▶ Rendered images with source text:
=======
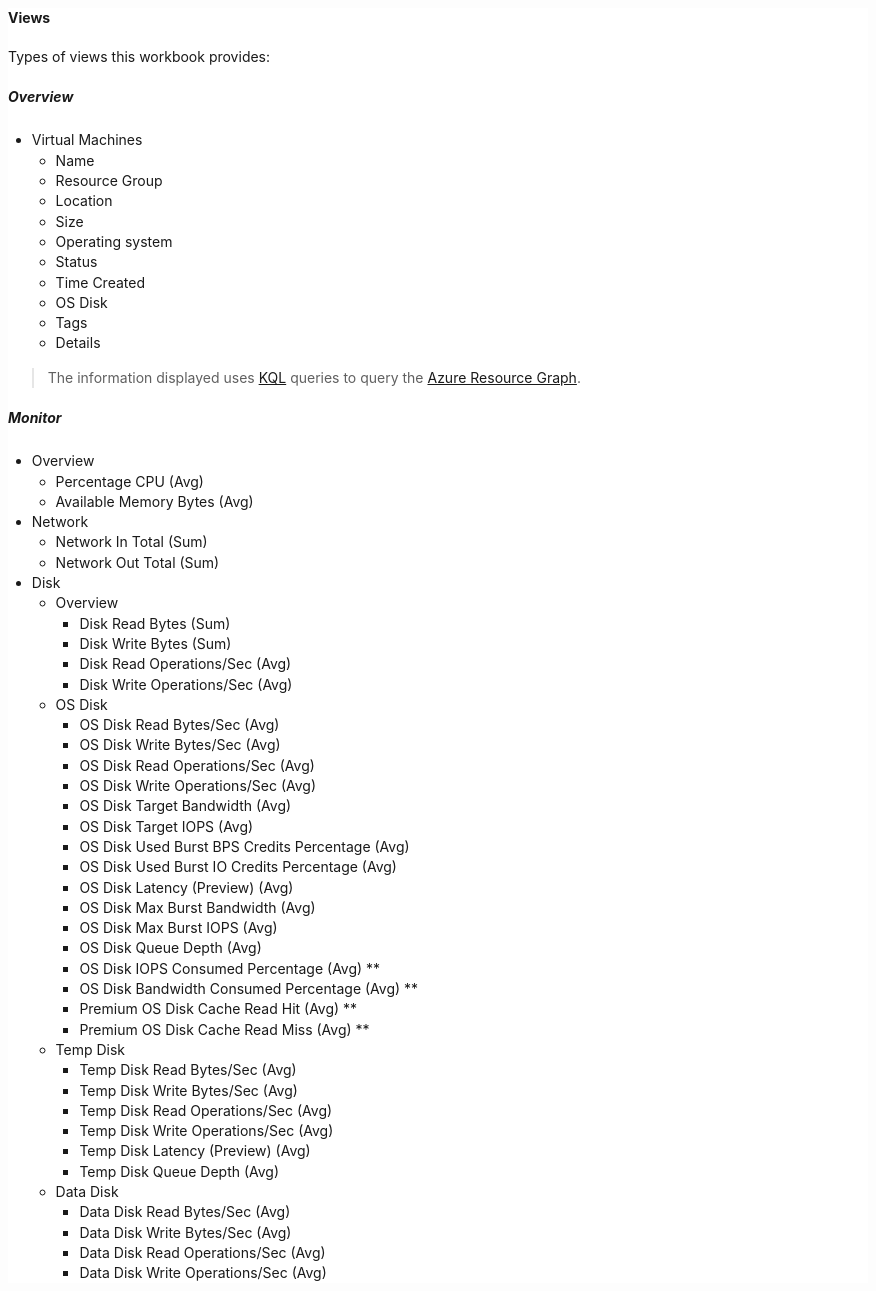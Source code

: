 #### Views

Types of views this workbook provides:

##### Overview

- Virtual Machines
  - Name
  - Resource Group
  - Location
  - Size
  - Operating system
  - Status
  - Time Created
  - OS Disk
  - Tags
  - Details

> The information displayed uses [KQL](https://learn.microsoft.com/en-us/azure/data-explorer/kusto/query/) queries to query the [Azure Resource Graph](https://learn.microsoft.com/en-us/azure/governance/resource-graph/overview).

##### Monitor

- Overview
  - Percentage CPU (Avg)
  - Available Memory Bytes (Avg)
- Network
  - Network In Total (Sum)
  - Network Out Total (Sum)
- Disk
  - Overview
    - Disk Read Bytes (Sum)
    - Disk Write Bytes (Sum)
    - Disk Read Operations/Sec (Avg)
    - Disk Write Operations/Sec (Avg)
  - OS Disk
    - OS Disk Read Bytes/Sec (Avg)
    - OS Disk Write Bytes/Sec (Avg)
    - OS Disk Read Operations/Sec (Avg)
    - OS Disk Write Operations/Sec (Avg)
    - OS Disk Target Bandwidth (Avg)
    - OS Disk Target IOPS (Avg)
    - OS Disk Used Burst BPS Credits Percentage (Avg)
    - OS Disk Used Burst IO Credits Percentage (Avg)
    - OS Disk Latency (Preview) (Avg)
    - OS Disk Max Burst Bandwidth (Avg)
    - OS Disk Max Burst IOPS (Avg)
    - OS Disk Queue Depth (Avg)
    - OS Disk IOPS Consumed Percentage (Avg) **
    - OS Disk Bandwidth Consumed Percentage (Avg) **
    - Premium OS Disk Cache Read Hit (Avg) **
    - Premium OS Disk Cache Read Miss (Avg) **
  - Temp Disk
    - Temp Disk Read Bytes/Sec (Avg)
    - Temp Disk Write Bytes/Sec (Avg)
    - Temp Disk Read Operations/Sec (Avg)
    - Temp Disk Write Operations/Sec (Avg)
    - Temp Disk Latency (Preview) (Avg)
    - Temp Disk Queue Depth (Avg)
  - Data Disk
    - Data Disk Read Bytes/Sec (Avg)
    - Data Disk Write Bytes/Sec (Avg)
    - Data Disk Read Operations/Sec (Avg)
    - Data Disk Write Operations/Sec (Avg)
=======
▶ What this task involves:
Produce the entries above once more, exactly as given, with each picture left out.

▶ Solution for this problem:
Source code

: #### Views

Types of views this workbook provides:

##### Overview

- Virtual Machines
  - Name
  - Resource Group
  - Location
  - Size
  - Operating system
  - Status
  - Time Created
  - OS Disk
  - Tags
  - Details

> The information displayed uses [KQL](https://learn.microsoft.com/en-us/azure/data-explorer/kusto/query/) queries to query the [Azure Resource Graph](https://learn.microsoft.com/en-us/azure/governance/resource-graph/overview).

##### Monitor

- Overview
  - Percentage CPU (Avg)
  - Available Memory Bytes (Avg)
- Network
  - Network In Total (Sum)
  - Network Out Total (Sum)
- Disk
  - Overview
    - Disk Read Bytes (Sum)
    - Disk Write Bytes (Sum)
    - Disk Read Operations/Sec (Avg)
    - Disk Write Operations/Sec (Avg)
  - OS Disk
    - OS Disk Read Bytes/Sec (Avg)
    - OS Disk Write Bytes/Sec (Avg)
    - OS Disk Read Operations/Sec (Avg)
    - OS Disk Write Operations/Sec (Avg)
    - OS Disk Target Bandwidth (Avg)
    - OS Disk Target IOPS (Avg)
    - OS Disk Used Burst BPS Credits Percentage (Avg)
    - OS Disk Used Burst IO Credits Percentage (Avg)
    - OS Disk Latency (Preview) (Avg)
    - OS Disk Max Burst Bandwidth (Avg)
    - OS Disk Max Burst IOPS (Avg)
    - OS Disk Queue Depth (Avg)
    - OS Disk IOPS Consumed Percentage (Avg) **
    - OS Disk Bandwidth Consumed Percentage (Avg) **
    - Premium OS Disk Cache Read Hit (Avg) **
    - Premium OS Disk Cache Read Miss (Avg) **
  - Temp Disk
    - Temp Disk Read Bytes/Sec (Avg)
    - Temp Disk Write Bytes/Sec (Avg)
    - Temp Disk Read Operations/Sec (Avg)
    - Temp Disk Write Operations/Sec (Avg)
    - Temp Disk Latency (Preview) (Avg)
    - Temp Disk Queue Depth (Avg)
  - Data Disk
    - Data Disk Read Bytes/Sec (Avg)
    - Data Disk Write Bytes/Sec (Avg)
    - Data Disk Read Operations/Sec (Avg)
    - Data Disk Write Operations/Sec (Avg)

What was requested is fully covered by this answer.